He groaned hard against her mouth. He'd never felt such all-encompassing desire as he did with Valerie. It made him nearly light-headed. He wanted her to feel light-headed too.
"I think," he said breathlessly, staring into her eyes as he pulled down the hem of her leggings and her underwear with it, "I love you."
She swallowed hard. Her hair was in a halo around her as her bruised lips gaped upon for breath. "You do?"
His heart burned with it. He ran his fingers down her bare legs.
Valerie struggled to form words, her brain stuck on the fact that Dan was actively stripping her down—and that his hands were on her hips. She gave him a dazed look. "I might love you," she said hoarsely. She closed her eyes tight as she felt cold air hit her bare thighs. "In a hate sort of way."

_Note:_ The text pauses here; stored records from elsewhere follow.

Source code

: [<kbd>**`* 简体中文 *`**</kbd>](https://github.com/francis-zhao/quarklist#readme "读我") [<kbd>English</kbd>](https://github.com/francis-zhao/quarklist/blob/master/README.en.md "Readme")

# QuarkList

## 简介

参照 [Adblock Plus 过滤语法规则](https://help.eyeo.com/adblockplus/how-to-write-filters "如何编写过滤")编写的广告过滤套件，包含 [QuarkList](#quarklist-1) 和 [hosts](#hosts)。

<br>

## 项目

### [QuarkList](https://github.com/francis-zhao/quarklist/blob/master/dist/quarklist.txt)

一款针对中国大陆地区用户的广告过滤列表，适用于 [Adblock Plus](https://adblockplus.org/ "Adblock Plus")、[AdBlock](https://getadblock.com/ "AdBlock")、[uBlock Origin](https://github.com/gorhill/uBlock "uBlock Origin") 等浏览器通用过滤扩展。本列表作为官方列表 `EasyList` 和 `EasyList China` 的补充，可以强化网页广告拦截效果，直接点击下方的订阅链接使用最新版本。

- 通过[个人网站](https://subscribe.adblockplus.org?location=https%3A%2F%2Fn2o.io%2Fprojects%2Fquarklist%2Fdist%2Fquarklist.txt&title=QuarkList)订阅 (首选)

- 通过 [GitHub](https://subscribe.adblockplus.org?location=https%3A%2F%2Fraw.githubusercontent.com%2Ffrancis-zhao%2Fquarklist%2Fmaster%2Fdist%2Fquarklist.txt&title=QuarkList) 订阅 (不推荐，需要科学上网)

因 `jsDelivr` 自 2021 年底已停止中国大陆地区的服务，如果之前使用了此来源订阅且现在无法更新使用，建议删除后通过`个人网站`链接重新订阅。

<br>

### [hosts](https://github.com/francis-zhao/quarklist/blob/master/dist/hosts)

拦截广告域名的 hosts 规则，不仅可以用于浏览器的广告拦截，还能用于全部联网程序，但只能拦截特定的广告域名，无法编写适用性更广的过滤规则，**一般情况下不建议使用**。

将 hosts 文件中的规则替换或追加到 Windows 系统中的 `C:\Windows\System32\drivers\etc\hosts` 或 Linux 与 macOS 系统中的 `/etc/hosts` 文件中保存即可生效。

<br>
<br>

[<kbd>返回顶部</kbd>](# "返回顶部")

Her soft confession inspired an amused smile upon his face—the first one in nearly a week. "Yes," he murmured, "of course. Hate." He leaned down and placed a kiss on the inside of her thigh.
She inhaled sharply at the feeling of his soft lips on her skin. Instinctively, she grabbed for the pillows around her, a whine of need escaping her as her hips arched of their own accord. He dragged her leggings off completely.
Dan let his robe slip from his arms before he readjusted himself on the bed, leaning over her. Now all he had were his boxers and sweatpants. His body was beginning to tremble in need, but his heart was soaring. For the first time in days, it felt as if the sun were bursting from his skin. "I love you," he said again, the words making his heart light. Valerie was the only girl in his entire existence who had seen him at his ugliest and most vulnerable—and still cared. "I love you."
Valerie gave a hum of pleasure as his hand slowly slid down between her legs, her teal eyes struggling to focus on him. Her bare toes curled as her hips arched again, his long and calloused fingers sliding softly against her wet bundle of nerves between her legs. His eyes steadily held her own, desperate to replace his violent nightmares with a memory of Valerie in joy.
His hand, wet with her own desire, slid up her body beneath her shirt, and he sunk between her legs with a moan of pleasure. He grabbed onto one of her breasts, desperate to strip off her shirt as well.
Valerie exhaled shakily at the all-encompassing feel of one Dan Masters touching her. She closed her eyes, allowing herself to simply enjoy the moment—there was no returning from this. "You probably tell all the girls you love them," she whispered in amusement. She almost didn't care but couldn't help ruffling his feathers.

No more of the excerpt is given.